(Document images with source code)

□ □ □

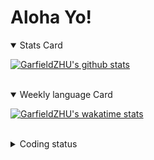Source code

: # Aloha Yo!

<details open>
<summary>Stats Card</summary>
 
[![GarfieldZHU's github stats](https://github-readme-stats.vercel.app/api?username=GarfieldZHU&show_icons=true&theme=tokyonight)](https://github.com/anuraghazra/github-readme-stats)
 
</details>

<br/>

<details open>
<summary>Weekly language Card</summary>
 
[![GarfieldZHU's wakatime stats](https://github-readme-stats.vercel.app/api/wakatime?username=AlohaYo&theme=nightowl&layout=compact)](https://github.com/GarfieldZHU/GarfieldZHU)


<br/>

</details>

<details>

<summary>Coding status</summary>

<br/>

<!--START_SECTION:waka-->
**🐱 My Github Data** 

> 🏆 174 Contributions in the Year 2021
 > 
> 📦 472.8 kB Used in Github's Storage 
 > 
> 🚫 Not Opted to Hire
 > 
> 📜 54 Public Repositories 
 > 
> 🔑 32 Private Repositories  
 > 
**I'm a Night 🦉** 

```text
🌞 Morning    71 commits     ███░░░░░░░░░░░░░░░░░░░░░░   14.55% 
🌆 Daytime    134 commits    ██████░░░░░░░░░░░░░░░░░░░   27.46% 
🌃 Evening    180 commits    █████████░░░░░░░░░░░░░░░░   36.89% 
🌙 Night      103 commits    █████░░░░░░░░░░░░░░░░░░░░   21.11%

```


📊 **This Week I Spent My Time On** 

```text
💬 Programming Languages: 
TypeScript               18 hrs 29 mins      █████████████████░░░░░░░░   70.57% 
Rust                     4 hrs 32 mins       ████░░░░░░░░░░░░░░░░░░░░░   17.32% 
SCSS                     57 mins             █░░░░░░░░░░░░░░░░░░░░░░░░   3.68% 
Java                     50 mins             ░░░░░░░░░░░░░░░░░░░░░░░░░   3.22% 
JavaScript               34 mins             ░░░░░░░░░░░░░░░░░░░░░░░░░   2.21%

🔥 Editors: 
VS Code                  25 hrs 21 mins      ████████████████████████░   96.78% 
IntelliJ                 50 mins             ░░░░░░░░░░░░░░░░░░░░░░░░░   3.22%

💻 Operating System: 
Mac                      20 hrs 23 mins      ███████████████████░░░░░░   77.8% 
Windows                  5 hrs 49 mins       █████░░░░░░░░░░░░░░░░░░░░   22.2%

```


<!--END_SECTION:waka-->

</details>
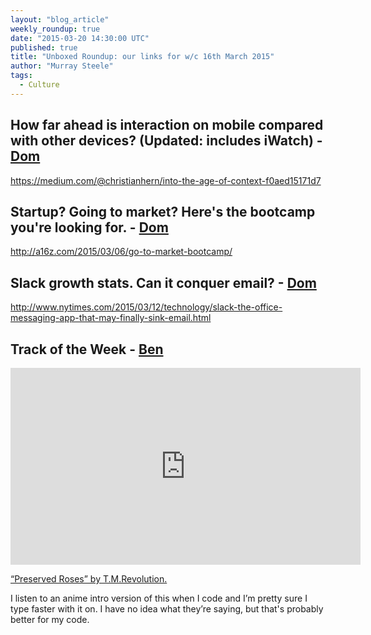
 ```yaml
---
layout: "blog_article"
weekly_roundup: true
date: "2015-03-20 14:30:00 UTC"
published: true
title: "Unboxed Roundup: our links for w/c 16th March 2015"
author: "Murray Steele"
tags:
  - Culture
---
```


## How far ahead is interaction on mobile compared with other devices? (Updated: includes iWatch) - [Dom](http://www.unboxedconsulting.com/people/dominic-mason)

https://medium.com/@christianhern/into-the-age-of-context-f0aed15171d7

## Startup? Going to market? Here's the bootcamp you're looking for. - [Dom](http://www.unboxedconsulting.com/people/dominic-mason)

http://a16z.com/2015/03/06/go-to-market-bootcamp/

## Slack growth stats. Can it conquer email? - [Dom](http://www.unboxedconsulting.com/people/dominic-mason)

http://www.nytimes.com/2015/03/12/technology/slack-the-office-messaging-app-that-may-finally-sink-email.html

## Track of the Week - [Ben](http://www.unboxedconsulting.com/people/ben-wong)

<iframe width="560" height="315" src="https://www.youtube.com/embed/zynxSanDBzg" frameborder="0" allowfullscreen></iframe>

[“Preserved Roses” by T.M.Revolution.](https://www.youtube.com/watch?v=zynxSanDBzg)

I listen to an anime intro version of this when I code and I’m pretty
sure I type faster with it on. I have no idea what they’re saying, but that's
probably better for my code.
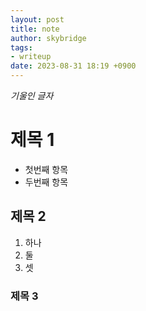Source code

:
 ```yaml
---
layout: post
title: note
author: skybridge
tags:
- writeup
date: 2023-08-31 18:19 +0900
---
```


_기울인 글자_

# 제목 1
 - 첫번째 항목
 - 두번째 항목

## 제목 2
1. 하나
2. 둘
3. 셋

### 제목 3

□ □ □

• _WHAT THIS TASK INVOLVES_: For this exercise, retype the data above exactly and skip every image.

• _OUTPUT FOR THIS EXERCISE_:
Source code

: # Aloha Yo!

<details open>
<summary>Stats Card</summary>
 
[![GarfieldZHU's github stats](https://github-readme-stats.vercel.app/api?username=GarfieldZHU&show_icons=true&theme=tokyonight)](https://github.com/anuraghazra/github-readme-stats)
 
</details>

<br/>

<details open>
<summary>Weekly language Card</summary>
 
[![GarfieldZHU's wakatime stats](https://github-readme-stats.vercel.app/api/wakatime?username=AlohaYo&theme=nightowl&layout=compact)](https://github.com/GarfieldZHU/GarfieldZHU)


<br/>

</details>

<details>

<summary>Coding status</summary>

<br/>

<!--START_SECTION:waka-->
**🐱 My Github Data** 

> 🏆 174 Contributions in the Year 2021
 > 
> 📦 472.8 kB Used in Github's Storage 
 > 
> 🚫 Not Opted to Hire
 > 
> 📜 54 Public Repositories 
 > 
> 🔑 32 Private Repositories  
 > 
**I'm a Night 🦉** 

```text
🌞 Morning    71 commits     ███░░░░░░░░░░░░░░░░░░░░░░   14.55% 
🌆 Daytime    134 commits    ██████░░░░░░░░░░░░░░░░░░░   27.46% 
🌃 Evening    180 commits    █████████░░░░░░░░░░░░░░░░   36.89% 
🌙 Night      103 commits    █████░░░░░░░░░░░░░░░░░░░░   21.11%

```


📊 **This Week I Spent My Time On** 

```text
💬 Programming Languages: 
TypeScript               18 hrs 29 mins      █████████████████░░░░░░░░   70.57% 
Rust                     4 hrs 32 mins       ████░░░░░░░░░░░░░░░░░░░░░   17.32% 
SCSS                     57 mins             █░░░░░░░░░░░░░░░░░░░░░░░░   3.68% 
Java                     50 mins             ░░░░░░░░░░░░░░░░░░░░░░░░░   3.22% 
JavaScript               34 mins             ░░░░░░░░░░░░░░░░░░░░░░░░░   2.21%

🔥 Editors: 
VS Code                  25 hrs 21 mins      ████████████████████████░   96.78% 
IntelliJ                 50 mins             ░░░░░░░░░░░░░░░░░░░░░░░░░   3.22%

💻 Operating System: 
Mac                      20 hrs 23 mins      ███████████████████░░░░░░   77.8% 
Windows                  5 hrs 49 mins       █████░░░░░░░░░░░░░░░░░░░░   22.2%

```


<!--END_SECTION:waka-->

</details>
 ```yaml
---
layout: "blog_article"
weekly_roundup: true
date: "2015-03-20 14:30:00 UTC"
published: true
title: "Unboxed Roundup: our links for w/c 16th March 2015"
author: "Murray Steele"
tags:
  - Culture
---
```


## How far ahead is interaction on mobile compared with other devices? (Updated: includes iWatch) - [Dom](http://www.unboxedconsulting.com/people/dominic-mason)

https://medium.com/@christianhern/into-the-age-of-context-f0aed15171d7

## Startup? Going to market? Here's the bootcamp you're looking for. - [Dom](http://www.unboxedconsulting.com/people/dominic-mason)

http://a16z.com/2015/03/06/go-to-market-bootcamp/

## Slack growth stats. Can it conquer email? - [Dom](http://www.unboxedconsulting.com/people/dominic-mason)

http://www.nytimes.com/2015/03/12/technology/slack-the-office-messaging-app-that-may-finally-sink-email.html

## Track of the Week - [Ben](http://www.unboxedconsulting.com/people/ben-wong)

<iframe width="560" height="315" src="https://www.youtube.com/embed/zynxSanDBzg" frameborder="0" allowfullscreen></iframe>

[“Preserved Roses” by T.M.Revolution.](https://www.youtube.com/watch?v=zynxSanDBzg)

I listen to an anime intro version of this when I code and I’m pretty
sure I type faster with it on. I have no idea what they’re saying, but that's
probably better for my code.
Source code

:
 ```yaml
---
layout: post
title: note
author: skybridge
tags:
- writeup
date: 2023-08-31 18:19 +0900
---
```


_기울인 글자_

# 제목 1
 - 첫번째 항목
 - 두번째 항목

## 제목 2
1. 하나
2. 둘
3. 셋

### 제목 3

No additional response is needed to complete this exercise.